_Stored data entries_.
== Segment start ==
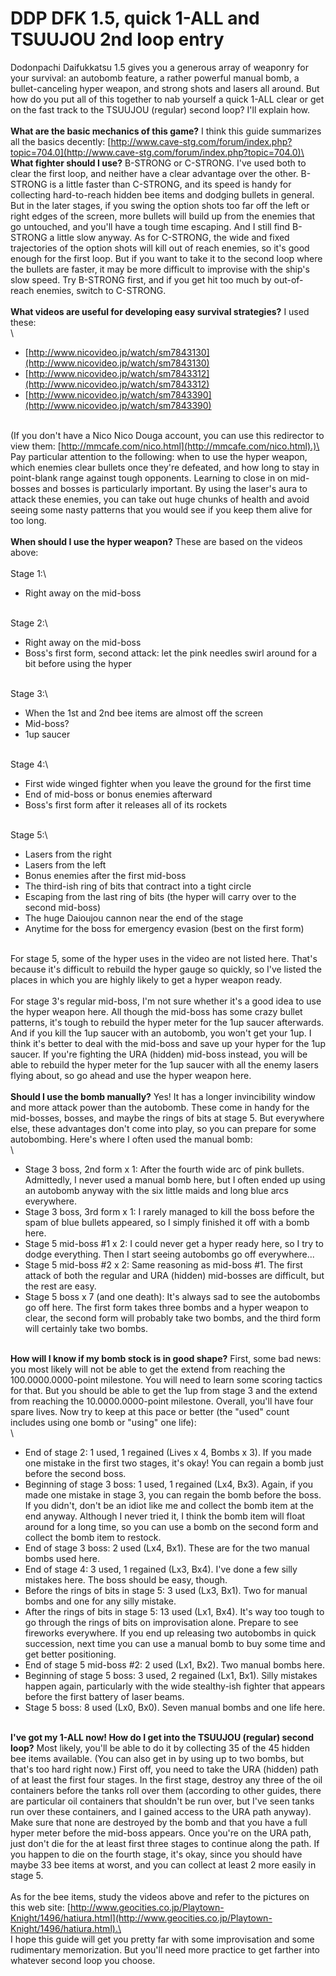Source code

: # DDP DFK 1.5, quick 1-ALL and TSUUJOU 2nd loop entry

Dodonpachi Daifukkatsu 1.5 gives you a generous array of weaponry for your survival: an autobomb feature, a rather powerful manual bomb, a bullet-canceling hyper weapon, and strong shots and lasers all around. But how do you put all of this together to nab yourself a quick 1-ALL clear or get on the fast track to the TSUUJOU (regular) second loop? I'll explain how.\
\
**What are the basic mechanics of this game?** I think this guide summarizes all the basics decently: [http://www.cave-stg.com/forum/index.php?topic=704.0](http://www.cave-stg.com/forum/index.php?topic=704.0)\
\
**What fighter should I use?** B-STRONG or C-STRONG. I've used both to clear the first loop, and neither have a clear advantage over the other. B-STRONG is a little faster than C-STRONG, and its speed is handy for collecting hard-to-reach hidden bee items and dodging bullets in general. But in the later stages, if you swing the option shots too far off the left or right edges of the screen, more bullets will build up from the enemies that go untouched, and you'll have a tough time escaping. And I still find B-STRONG a little slow anyway. As for C-STRONG, the wide and fixed trajectories of the option shots will kill out of reach enemies, so it's good enough for the first loop. But if you want to take it to the second loop where the bullets are faster, it may be more difficult to improvise with the ship's slow speed. Try B-STRONG first, and if you get hit too much by out-of-reach enemies, switch to C-STRONG.\
\
**What videos are useful for developing easy survival strategies?** I used these:\
\


* [http://www.nicovideo.jp/watch/sm7843130](http://www.nicovideo.jp/watch/sm7843130)
* [http://www.nicovideo.jp/watch/sm7843312](http://www.nicovideo.jp/watch/sm7843312)
* [http://www.nicovideo.jp/watch/sm7843390](http://www.nicovideo.jp/watch/sm7843390)

\
(If you don't have a Nico Nico Douga account, you can use this redirector to view them: [http://mmcafe.com/nico.html](http://mmcafe.com/nico.html).)\
\
Pay particular attention to the following: when to use the hyper weapon, which enemies clear bullets once they're defeated, and how long to stay in point-blank range against tough opponents. Learning to close in on mid-bosses and bosses is particularly important. By using the laser's aura to attack these enemies, you can take out huge chunks of health and avoid seeing some nasty patterns that you would see if you keep them alive for too long.\
\
**When should I use the hyper weapon?** These are based on the videos above:\
\
Stage 1:\


* Right away on the mid-boss

\
Stage 2:\


* Right away on the mid-boss
* Boss's first form, second attack: let the pink needles swirl around for a bit before using the hyper

\
Stage 3:\


* When the 1st and 2nd bee items are almost off the screen
* Mid-boss?
* 1up saucer

\
Stage 4:\


* First wide winged fighter when you leave the ground for the first time
* End of mid-boss or bonus enemies afterward
* Boss's first form after it releases all of its rockets

\
Stage 5:\


* Lasers from the right
* Lasers from the left
* Bonus enemies after the first mid-boss
* The third-ish ring of bits that contract into a tight circle
* Escaping from the last ring of bits (the hyper will carry over to the second mid-boss)
* The huge Daioujou cannon near the end of the stage
* Anytime for the boss for emergency evasion (best on the first form)

\
For stage 5, some of the hyper uses in the video are not listed here. That's because it's difficult to rebuild the hyper gauge so quickly, so I've listed the places in which you are highly likely to get a hyper weapon ready.\
\
For stage 3's regular mid-boss, I'm not sure whether it's a good idea to use the hyper weapon here. All though the mid-boss has some crazy bullet patterns, it's tough to rebuild the hyper meter for the 1up saucer afterwards. And if you kill the 1up saucer with an autobomb, you won't get your 1up. I think it's better to deal with the mid-boss and save up your hyper for the 1up saucer. If you're fighting the URA (hidden) mid-boss instead, you will be able to rebuild the hyper meter for the 1up saucer with all the enemy lasers flying about, so go ahead and use the hyper weapon here.\
\
**Should I use the bomb manually?** Yes! It has a longer invincibility window and more attack power than the autobomb. These come in handy for the mid-bosses, bosses, and maybe the rings of bits at stage 5. But everywhere else, these advantages don't come into play, so you can prepare for some autobombing. Here's where I often used the manual bomb:\
\


* Stage 3 boss, 2nd form x 1: After the fourth wide arc of pink bullets. Admittedly, I never used a manual bomb here, but I often ended up using an autobomb anyway with the six little maids and long blue arcs everywhere.
* Stage 3 boss, 3rd form x 1: I rarely managed to kill the boss before the spam of blue bullets appeared, so I simply finished it off with a bomb here.
* Stage 5 mid-boss #1 x 2: I could never get a hyper ready here, so I try to dodge everything. Then I start seeing autobombs go off everywhere...
* Stage 5 mid-boss #2 x 2: Same reasoning as mid-boss #1. The first attack of both the regular and URA (hidden) mid-bosses are difficult, but the rest are easy.
* Stage 5 boss x 7 (and one death): It's always sad to see the autobombs go off here. The first form takes three bombs and a hyper weapon to clear, the second form will probably take two bombs, and the third form will certainly take two bombs.

\
**How will I know if my bomb stock is in good shape?** First, some bad news: you most likely will not be able to get the extend from reaching the 100.0000.0000-point milestone. You will need to learn some scoring tactics for that. But you should be able to get the 1up from stage 3 and the extend from reaching the 10.0000.0000-point milestone. Overall, you'll have four spare lives. Now try to keep at this pace or better (the "used" count includes using one bomb or "using" one life):\
\


* End of stage 2: 1 used, 1 regained (Lives x 4, Bombs x 3). If you made one mistake in the first two stages, it's okay! You can regain a bomb just before the second boss.
* Beginning of stage 3 boss: 1 used, 1 regained (Lx4, Bx3). Again, if you made one mistake in stage 3, you can regain the bomb before the boss. If you didn't, don't be an idiot like me and collect the bomb item at the end anyway. Although I never tried it, I think the bomb item will float around for a long time, so you can use a bomb on the second form and collect the bomb item to restock.
* End of stage 3 boss: 2 used (Lx4, Bx1). These are for the two manual bombs used here.
* End of stage 4: 3 used, 1 regained (Lx3, Bx4). I've done a few silly mistakes here. The boss should be easy, though.
* Before the rings of bits in stage 5: 3 used (Lx3, Bx1). Two for manual bombs and one for any silly mistake.
* After the rings of bits in stage 5: 13 used (Lx1, Bx4). It's way too tough to go through the rings of bits on improvisation alone. Prepare to see fireworks everywhere. If you end up releasing two autobombs in quick succession, next time you can use a manual bomb to buy some time and get better positioning.
* End of stage 5 mid-boss #2: 2 used (Lx1, Bx2). Two manual bombs here.
* Beginning of stage 5 boss: 3 used, 2 regained (Lx1, Bx1). Silly mistakes happen again, particularly with the wide stealthy-ish fighter that appears before the first battery of laser beams.
* Stage 5 boss: 8 used (Lx0, Bx0). Seven manual bombs and one life here.

\
**I've got my 1-ALL now! How do I get into the TSUUJOU (regular) second loop?** Most likely, you'll be able to do it by collecting 35 of the 45 hidden bee items available. (You can also get in by using up to two bombs, but that's too hard right now.) First off, you need to take the URA (hidden) path of at least the first four stages. In the first stage, destroy any three of the oil containers before the tanks roll over them (according to other guides, there are particular oil containers that shouldn't be run over, but I've seen tanks run over these containers, and I gained access to the URA path anyway). Make sure that none are destroyed by the bomb and that you have a full hyper meter before the mid-boss appears. Once you're on the URA path, just don't die for the at least first three stages to continue along the path. If you happen to die on the fourth stage, it's okay, since you should have maybe 33 bee items at worst, and you can collect at least 2 more easily in stage 5.\
\
As for the bee items, study the videos above and refer to the pictures on this web site: [http://www.geocities.co.jp/Playtown-Knight/1496/hatiura.html](http://www.geocities.co.jp/Playtown-Knight/1496/hatiura.html).\
\
I hope this guide will get you pretty far with some improvisation and some rudimentary memorization. But you'll need more practice to get farther into whatever second loop you choose.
== Segment end ==
_Instructions for the task_.
Please go line by line through the records above, copying each one that holds the string "videos".

_Task answer_.
**What videos are useful for developing easy survival strategies?** I used these:\
**When should I use the hyper weapon?** These are based on the videos above:\
As for the bee items, study the videos above and refer to the pictures on this web site: [http://www.geocities.co.jp/Playtown-Knight/1496/hatiura.html](http://www.geocities.co.jp/Playtown-Knight/1496/hatiura.html).\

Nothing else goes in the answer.